### Exercise prompt
Only those lines in the data below from the line containing "If you’re wearing" through the line containing "### Content Creators", both included, should be restated word for word.

[Dataset excerpts]
'''

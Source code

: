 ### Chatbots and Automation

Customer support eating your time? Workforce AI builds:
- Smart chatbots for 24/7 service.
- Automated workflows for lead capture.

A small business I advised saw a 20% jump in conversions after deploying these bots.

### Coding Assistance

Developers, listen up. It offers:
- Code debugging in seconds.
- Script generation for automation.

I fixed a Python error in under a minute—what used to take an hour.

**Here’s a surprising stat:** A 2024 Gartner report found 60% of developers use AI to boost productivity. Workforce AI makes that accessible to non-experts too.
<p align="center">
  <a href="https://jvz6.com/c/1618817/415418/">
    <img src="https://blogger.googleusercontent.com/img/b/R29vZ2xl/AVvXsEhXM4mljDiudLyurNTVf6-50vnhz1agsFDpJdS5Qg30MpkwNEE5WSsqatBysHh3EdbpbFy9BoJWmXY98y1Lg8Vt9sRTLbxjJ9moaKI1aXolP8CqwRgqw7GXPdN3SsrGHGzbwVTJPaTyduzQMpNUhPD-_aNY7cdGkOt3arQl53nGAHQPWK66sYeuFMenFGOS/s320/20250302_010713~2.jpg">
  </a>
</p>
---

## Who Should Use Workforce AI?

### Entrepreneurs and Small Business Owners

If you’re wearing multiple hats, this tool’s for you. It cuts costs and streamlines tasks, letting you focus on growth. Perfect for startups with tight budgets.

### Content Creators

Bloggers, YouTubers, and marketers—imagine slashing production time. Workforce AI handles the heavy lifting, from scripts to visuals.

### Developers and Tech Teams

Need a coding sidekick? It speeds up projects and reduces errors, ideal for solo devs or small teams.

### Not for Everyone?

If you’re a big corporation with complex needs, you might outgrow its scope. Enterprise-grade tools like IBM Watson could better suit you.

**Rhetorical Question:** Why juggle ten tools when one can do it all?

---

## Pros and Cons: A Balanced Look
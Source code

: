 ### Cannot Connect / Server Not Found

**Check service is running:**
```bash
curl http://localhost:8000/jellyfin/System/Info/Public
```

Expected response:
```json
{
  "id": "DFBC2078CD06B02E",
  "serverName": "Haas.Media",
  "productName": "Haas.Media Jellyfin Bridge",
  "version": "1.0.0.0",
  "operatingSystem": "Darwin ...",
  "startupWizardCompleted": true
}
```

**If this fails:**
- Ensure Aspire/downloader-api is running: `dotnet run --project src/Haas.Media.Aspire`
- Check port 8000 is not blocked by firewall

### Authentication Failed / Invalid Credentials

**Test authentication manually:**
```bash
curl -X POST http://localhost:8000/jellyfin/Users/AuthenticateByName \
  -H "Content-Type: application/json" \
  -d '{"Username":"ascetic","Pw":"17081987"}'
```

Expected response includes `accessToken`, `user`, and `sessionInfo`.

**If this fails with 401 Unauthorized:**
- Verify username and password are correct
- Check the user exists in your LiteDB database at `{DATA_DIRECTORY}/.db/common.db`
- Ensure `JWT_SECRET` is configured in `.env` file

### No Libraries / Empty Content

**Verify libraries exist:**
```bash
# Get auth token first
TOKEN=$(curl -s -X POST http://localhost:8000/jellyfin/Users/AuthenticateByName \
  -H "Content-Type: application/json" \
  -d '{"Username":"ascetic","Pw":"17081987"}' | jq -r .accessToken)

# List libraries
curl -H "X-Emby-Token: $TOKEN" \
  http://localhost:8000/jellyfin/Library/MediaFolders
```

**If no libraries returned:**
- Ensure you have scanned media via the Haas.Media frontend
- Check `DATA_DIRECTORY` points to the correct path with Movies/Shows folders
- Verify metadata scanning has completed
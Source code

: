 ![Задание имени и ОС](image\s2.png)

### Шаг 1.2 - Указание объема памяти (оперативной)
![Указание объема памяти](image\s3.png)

'''

### Solved exercise
If you’re wearing multiple hats, this tool’s for you. It cuts costs and streamlines tasks, letting you focus on growth. Perfect for startups with tight budgets.

### Content Creators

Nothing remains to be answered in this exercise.